We have previously shown that the peritoneal fluid (PF) levels of tumor necrosis factor alpha (TNFa) and interleukin-8 (IL-8) were significantly higher in patients with endometriosis. We also demonstrated that TNFa action mediated by IL-8 might contribute to progression of endometriosis by promoting the growth of endometriotic cells through activation of nuclear factor-kB (NF-kB). The purpose of this study is to evaluate the effect of lipopolysaccharide (LPS) on the expression of TNFa and IL-8 protein in endometriotic stromal cells (ESC) and on their proliferation.

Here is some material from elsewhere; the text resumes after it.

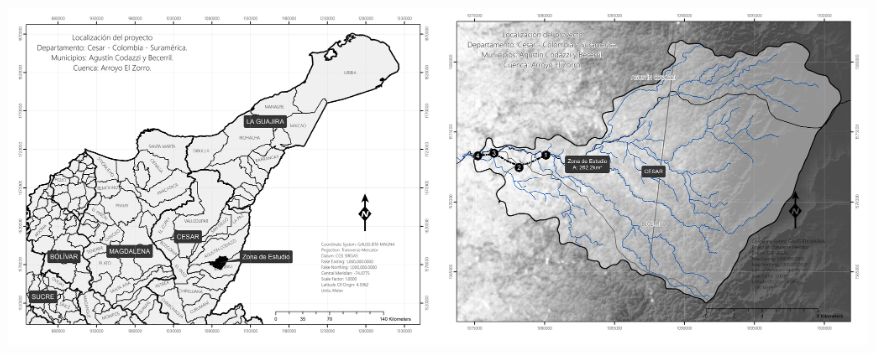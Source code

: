 <div align="center"><img src="file/graph/ZE_Departamento.png" alt="R.HCMC" width="50%" border="0" /><img src="file/graph/ZE_Municipio.png" alt="R.HCMC" width="50%" border="0" /></div>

Molecular and biological studies in human endometriotic tissues. Chocolate cyst linings of the ovaries in patients with endometriosis (n=17) were a source of endometriotic tissue. LPS exerted its effects by binding with cognate receptor toll-like receptor 4 (TLR4). We therefore examined the expression of TLR4 in the ESC by RT-PCR and immucytochemical stainings. We determined the effect of LPS, IL-8 antisense oligonucleotide (AS) and NF-kB inhibitor on production of TNFa and IL-8 using ELISA. We examined the effects of IL-8 AS and NF-kB inhibitor on LPS-promoted ESC proliferation by BrdU assay. The gene and protein expression of TLR4 in cultured ESC was observed by RT-PCR and immunocytochemical staining. LPS-stimulated ESC produced significant amounts of TNFa and IL-8 in a dose-dependent fashion. Adding LPS promoted ESC proliferation. Anti-TNFa and anti-IL-8 antibody inhibited the stimulatory effects of LPS. IL-8 AS and NF-kB inhibitor significantly decreased LPS-induced IL-8 protein production and LPS-induced proliferation. LPS, bacterial endotoxin, promoted proliferation of ESC by enhancing IL-8 expression via TNFa and NF-kB activation. We suggest for the first time that pelvic inflammation may promote the progression of endometriosis.